After saying 'the vast majority of more than 100,000 ticket-holders enjoyed the display', City Hall told MyLondon 80,000 ticketholders were admitted to the event, 75 per cent of the capacity. But, the Mayor's office said this was 'in line with attendance at previous events, with an expected 20–30 per cent of ticketholders who do not attend'.

MyLondon also requested access to documents about queue management and crowd control, but the FOI request was refused under national security grounds in the event terrorists would use the information to plan an attack on future London NYE celebrations.

City Hall told us all event communication stated tickets could only be bought via, via the only verified ticket seller AXS, and that the GLA 'worked closely' with security teams to make sure they knew how to identify fake tickets.

A spokesperson for the GLA said: “The vast majority of the more than 100,000 ticketholders enjoyed the capital’s spectacular New Year’s Eve celebrations. Fake tickets led to entry delays at the gates, so we rightly provided refunds to the small percentage of genuine ticketholders who were affected.”

'Many people’s evenings ended in disappointment'

A montage photo of Emma Best AM and Sadiq Khan
Emma Best AM told City Hall there was a 'failure to prepare for and control fake tickets' -Credit:Getty Images/City Hall

In light of the debacle, deputy leader of City Hall Tories, Emma Best, successfully tabled a motion calling for the fireworks event to be added to the London Assembly Oversight Committee during a plenary meeting on on February 8.

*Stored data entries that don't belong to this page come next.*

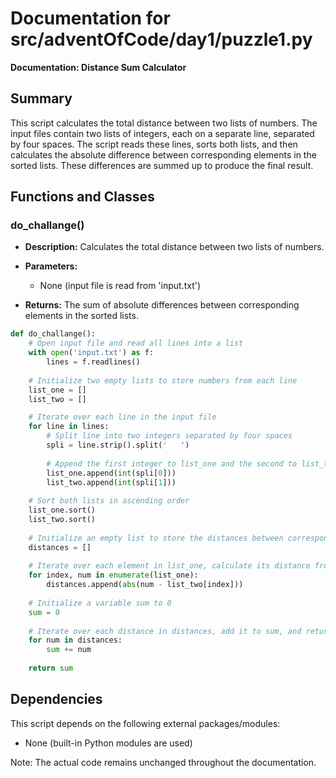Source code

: # Documentation for src/adventOfCode/day1/puzzle1.py

**Documentation: Distance Sum Calculator**

**Summary**
-----------

This script calculates the total distance between two lists of numbers. The input files contain two lists of integers, each on a separate line, separated by four spaces. The script reads these lines, sorts both lists, and then calculates the absolute difference between corresponding elements in the sorted lists. These differences are summed up to produce the final result.

**Functions and Classes**
------------------------

### do_challange()

*   **Description:** Calculates the total distance between two lists of numbers.
*   **Parameters:**

    *   None (input file is read from 'input.txt')

*   **Returns:** The sum of absolute differences between corresponding elements in the sorted lists.

```python
def do_challange():
    # Open input file and read all lines into a list
    with open('input.txt') as f:
        lines = f.readlines()
    
    # Initialize two empty lists to store numbers from each line
    list_one = []
    list_two = []

    # Iterate over each line in the input file
    for line in lines:
        # Split line into two integers separated by four spaces
        spli = line.strip().split('   ')
        
        # Append the first integer to list_one and the second to list_two
        list_one.append(int(spli[0]))
        list_two.append(int(spli[1]))
    
    # Sort both lists in ascending order
    list_one.sort()
    list_two.sort()
    
    # Initialize an empty list to store the distances between corresponding elements
    distances = []
    
    # Iterate over each element in list_one, calculate its distance from the corresponding element in list_two, and append it to distances
    for index, num in enumerate(list_one):
        distances.append(abs(num - list_two[index]))
    
    # Initialize a variable sum to 0
    sum = 0
    
    # Iterate over each distance in distances, add it to sum, and return the final result
    for num in distances:
        sum += num 
    
    return sum
```

**Dependencies**
----------------

This script depends on the following external packages/modules:

*   None (built-in Python modules are used)

Note: The actual code remains unchanged throughout the documentation.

In her motion, Ms Best AM said: "For this year’s event, ticket prices surged by 33 per cent and many people’s evenings ended in disappointment as the Mayor admitted a failure to prepare for and control fake tickets led to long queues and in some cases non-admittance for genuine ticket holders."

After the motion was passed, with eight votes to three, it means major decisions around pricing, planning and general budgeting will now be scrutinised by the London Assembly. MyLondon understands City Hall will respond to the Assembly motion in due course.

'Complete shambles'

When MyLondon spoke to ticketholders in the days after the event, they complained of crushing, thefts, and assaults. Jennifer, a teacher from Telford, who travelled 150 miles for the event with a genuine ticket, was turned away from the gate after queuing for hours. "It was terrifying being trapped in a crowd of angry people," she told us at the time.

Other complaints on X, formerly Twitter, included 'hideous crowd management', and some party-goers calling the event 'insanely unsafe' and 'a complete shambles'. The calls for refunds were led by Nikolaj Hansen-Turton, who wrote an open letter to Sadiq Khan, describing a crowd that was 'very unsafe and scary' and 'rushing and pushing'.

According to an FOI request by CityAM, the total cost of the extravaganza was nearly £4 million, with over 12,000 fireworks used to light up London's famous skyline. In its response to the paper's data request, the GLA said the 'budget available for the event was £3.85m, with additional costs being supported by ticket revenue of £1.75m'.